### YOUR ASSIGNMENT
Could you show each line of the records that contains the word "editor"?

### RECORDS SHOWN

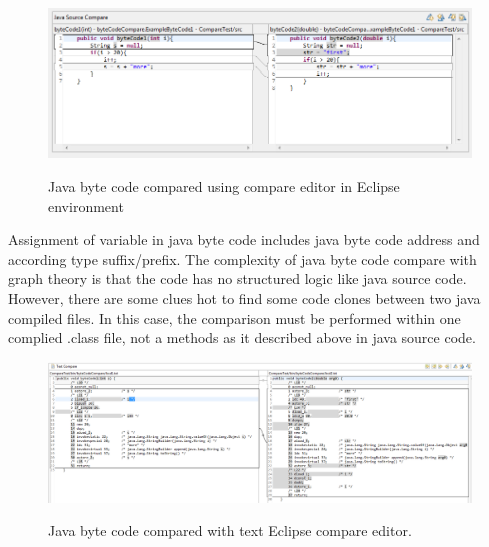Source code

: \documentclass{report}
\begin{document}
\begin{figure}[h]
  \centering
  \includegraphics[scale = 0.55]{Figures/bytecode-compare/example-of-bytecode-text-compared}\\[0.1cm]
  \caption[Java byte code compared in Eclipse text compare editor]{Java byte code compared using compare editor in Eclipse environment}
  \label{fig:example-of-bytecode-text-compared}
\end{figure}

Assignment of variable in java byte code includes java byte code address and according type suffix/prefix. The complexity of java byte code compare with graph theory is that the code has no structured logic like java source code. However, there are some clues hot to find some code clones between two java compiled files. In this case, the comparison must be performed within one complied .class file, not a methods as it described above in java source code.

\begin{figure}[h]
  \centering
  \includegraphics[scale = 0.4]{Figures/bytecode-compare/example-of-bytecode-original-compared}\\[0.1cm]
  \caption[Java byte code compared with text Eclipse compare editor]{Java byte code compared with text Eclipse compare editor.}
  \label{fig:example-of-bytecode-original-compared}
\end{figure}
\end{document}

### EXERCISE SOLUTION
  \caption[Java byte code compared in Eclipse text compare editor]{Java byte code compared using compare editor in Eclipse environment}
  \caption[Java byte code compared with text Eclipse compare editor]{Java byte code compared with text Eclipse compare editor.}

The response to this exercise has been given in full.